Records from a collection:
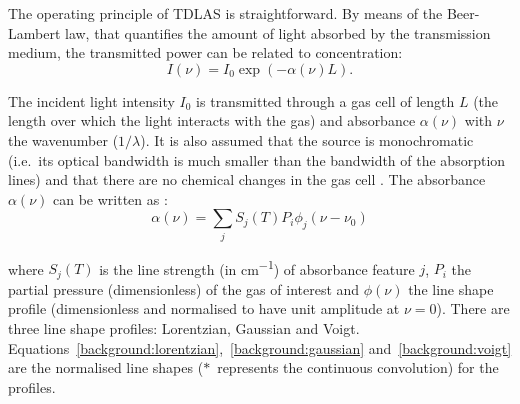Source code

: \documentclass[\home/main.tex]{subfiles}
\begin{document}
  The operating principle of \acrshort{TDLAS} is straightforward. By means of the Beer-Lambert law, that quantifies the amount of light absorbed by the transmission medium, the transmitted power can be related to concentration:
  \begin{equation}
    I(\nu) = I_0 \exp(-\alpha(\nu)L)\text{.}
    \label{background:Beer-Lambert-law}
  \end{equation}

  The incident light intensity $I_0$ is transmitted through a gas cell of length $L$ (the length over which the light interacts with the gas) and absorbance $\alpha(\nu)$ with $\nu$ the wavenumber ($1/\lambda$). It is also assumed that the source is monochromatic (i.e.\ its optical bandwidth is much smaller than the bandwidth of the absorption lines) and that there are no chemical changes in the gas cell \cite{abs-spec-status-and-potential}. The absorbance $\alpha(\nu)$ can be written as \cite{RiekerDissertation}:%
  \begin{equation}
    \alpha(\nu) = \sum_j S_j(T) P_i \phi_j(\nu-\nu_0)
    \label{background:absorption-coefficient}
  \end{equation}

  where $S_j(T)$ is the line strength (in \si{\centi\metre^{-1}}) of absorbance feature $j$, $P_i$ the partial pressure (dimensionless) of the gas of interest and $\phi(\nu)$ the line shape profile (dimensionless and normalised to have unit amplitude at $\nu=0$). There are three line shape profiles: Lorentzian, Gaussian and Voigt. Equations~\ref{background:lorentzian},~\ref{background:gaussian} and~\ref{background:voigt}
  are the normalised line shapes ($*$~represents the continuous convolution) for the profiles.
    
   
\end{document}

---

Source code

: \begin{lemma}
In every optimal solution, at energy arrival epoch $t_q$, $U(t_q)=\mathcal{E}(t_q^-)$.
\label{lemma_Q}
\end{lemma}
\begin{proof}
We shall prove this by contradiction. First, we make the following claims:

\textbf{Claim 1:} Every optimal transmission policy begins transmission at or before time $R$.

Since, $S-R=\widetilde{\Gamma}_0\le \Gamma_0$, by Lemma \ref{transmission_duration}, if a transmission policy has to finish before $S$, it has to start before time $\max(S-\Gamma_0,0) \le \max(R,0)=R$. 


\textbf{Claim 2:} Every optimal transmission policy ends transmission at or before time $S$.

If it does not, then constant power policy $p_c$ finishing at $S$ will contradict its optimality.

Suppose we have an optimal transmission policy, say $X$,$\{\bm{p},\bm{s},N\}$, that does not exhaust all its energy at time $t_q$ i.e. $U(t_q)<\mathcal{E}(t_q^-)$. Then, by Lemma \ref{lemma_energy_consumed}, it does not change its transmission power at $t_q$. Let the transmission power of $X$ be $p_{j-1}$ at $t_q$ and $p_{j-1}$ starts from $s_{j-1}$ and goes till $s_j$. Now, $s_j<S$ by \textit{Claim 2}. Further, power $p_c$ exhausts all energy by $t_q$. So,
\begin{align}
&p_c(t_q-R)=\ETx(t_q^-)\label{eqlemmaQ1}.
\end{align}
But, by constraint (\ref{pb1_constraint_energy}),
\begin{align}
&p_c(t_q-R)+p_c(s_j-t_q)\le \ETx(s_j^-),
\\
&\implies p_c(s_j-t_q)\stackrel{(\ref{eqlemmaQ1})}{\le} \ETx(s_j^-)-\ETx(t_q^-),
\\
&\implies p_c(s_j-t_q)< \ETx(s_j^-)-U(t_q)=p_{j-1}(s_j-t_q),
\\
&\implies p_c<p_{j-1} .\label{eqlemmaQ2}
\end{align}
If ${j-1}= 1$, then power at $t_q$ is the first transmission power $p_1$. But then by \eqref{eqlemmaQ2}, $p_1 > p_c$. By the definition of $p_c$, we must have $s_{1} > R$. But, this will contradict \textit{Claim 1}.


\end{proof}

* * *

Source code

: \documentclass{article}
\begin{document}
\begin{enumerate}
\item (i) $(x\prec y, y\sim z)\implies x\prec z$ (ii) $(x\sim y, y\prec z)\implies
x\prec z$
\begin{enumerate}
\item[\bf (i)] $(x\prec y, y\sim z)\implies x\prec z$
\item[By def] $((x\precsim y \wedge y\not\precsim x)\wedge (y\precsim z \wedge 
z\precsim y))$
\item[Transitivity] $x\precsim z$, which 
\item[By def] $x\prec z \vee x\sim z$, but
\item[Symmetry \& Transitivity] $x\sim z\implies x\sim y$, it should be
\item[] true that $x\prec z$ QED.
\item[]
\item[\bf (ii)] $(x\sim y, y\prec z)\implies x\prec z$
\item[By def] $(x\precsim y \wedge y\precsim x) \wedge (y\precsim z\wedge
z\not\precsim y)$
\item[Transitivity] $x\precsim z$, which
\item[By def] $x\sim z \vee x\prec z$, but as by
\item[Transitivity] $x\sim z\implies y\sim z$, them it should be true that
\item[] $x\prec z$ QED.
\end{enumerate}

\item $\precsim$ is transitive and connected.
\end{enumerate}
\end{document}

● **DIRECTIONS**:
Which lines above contain the word "precsim"? Copy each one.

● **RESPONSE BELOW**:
\item[By def] $((x\precsim y \wedge y\not\precsim x)\wedge (y\precsim z \wedge 
z\precsim y))$
\item[Transitivity] $x\precsim z$, which 
\item[By def] $(x\precsim y \wedge y\precsim x) \wedge (y\precsim z\wedge
z\not\precsim y)$
\item[Transitivity] $x\precsim z$, which
\item $\precsim$ is transitive and connected.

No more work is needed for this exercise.